[DATA SHOWN Boundary: Start]

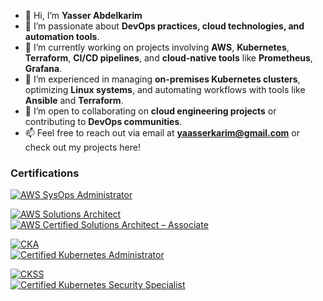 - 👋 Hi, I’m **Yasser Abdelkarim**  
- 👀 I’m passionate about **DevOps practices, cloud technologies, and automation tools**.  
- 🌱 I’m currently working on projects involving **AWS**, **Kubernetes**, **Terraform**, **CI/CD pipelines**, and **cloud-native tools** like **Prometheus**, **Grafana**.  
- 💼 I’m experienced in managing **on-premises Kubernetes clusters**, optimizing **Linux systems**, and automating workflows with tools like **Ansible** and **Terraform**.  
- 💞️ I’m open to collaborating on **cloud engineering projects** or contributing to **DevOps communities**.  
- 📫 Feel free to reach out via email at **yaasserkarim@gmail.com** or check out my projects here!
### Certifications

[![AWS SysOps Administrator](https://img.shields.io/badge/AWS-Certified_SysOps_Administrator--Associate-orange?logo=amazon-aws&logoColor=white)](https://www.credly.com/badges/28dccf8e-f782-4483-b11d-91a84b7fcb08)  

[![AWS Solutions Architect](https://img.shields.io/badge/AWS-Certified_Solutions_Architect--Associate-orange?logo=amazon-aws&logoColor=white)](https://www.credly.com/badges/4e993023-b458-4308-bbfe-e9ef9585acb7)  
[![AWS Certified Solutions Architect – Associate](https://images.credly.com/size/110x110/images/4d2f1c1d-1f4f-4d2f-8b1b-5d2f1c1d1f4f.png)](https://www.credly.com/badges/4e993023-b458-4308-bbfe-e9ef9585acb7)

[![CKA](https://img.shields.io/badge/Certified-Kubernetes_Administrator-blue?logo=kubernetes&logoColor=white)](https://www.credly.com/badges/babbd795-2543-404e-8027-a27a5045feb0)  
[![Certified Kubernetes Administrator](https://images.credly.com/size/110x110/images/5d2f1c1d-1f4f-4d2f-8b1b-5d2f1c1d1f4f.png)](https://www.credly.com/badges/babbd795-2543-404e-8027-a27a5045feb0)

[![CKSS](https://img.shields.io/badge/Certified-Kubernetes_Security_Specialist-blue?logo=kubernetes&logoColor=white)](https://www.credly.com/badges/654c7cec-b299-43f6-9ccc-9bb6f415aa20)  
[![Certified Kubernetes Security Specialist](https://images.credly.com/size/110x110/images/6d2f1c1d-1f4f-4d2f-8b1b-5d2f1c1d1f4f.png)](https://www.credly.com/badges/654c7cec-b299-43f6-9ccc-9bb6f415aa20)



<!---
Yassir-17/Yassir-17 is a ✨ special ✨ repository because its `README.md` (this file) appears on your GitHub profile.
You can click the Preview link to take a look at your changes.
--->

[DATA SHOWN Boundary: End]
[DATA SHOWN Boundary: Start]

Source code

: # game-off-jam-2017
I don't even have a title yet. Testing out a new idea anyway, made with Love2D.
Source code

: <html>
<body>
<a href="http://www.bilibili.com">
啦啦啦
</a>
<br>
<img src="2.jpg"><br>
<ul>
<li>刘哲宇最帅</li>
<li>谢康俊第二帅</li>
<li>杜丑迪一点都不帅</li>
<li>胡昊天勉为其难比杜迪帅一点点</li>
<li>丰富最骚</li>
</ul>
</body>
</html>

[DATA SHOWN Boundary: End]

__PROBLEM TO SOLVE__. Wherever a line in the entries holds "with", copy that line.

__REPLY__.
- 💼 I’m experienced in managing **on-premises Kubernetes clusters**, optimizing **Linux systems**, and automating workflows with tools like **Ansible** and **Terraform**.  
I don't even have a title yet. Testing out a new idea anyway, made with Love2D.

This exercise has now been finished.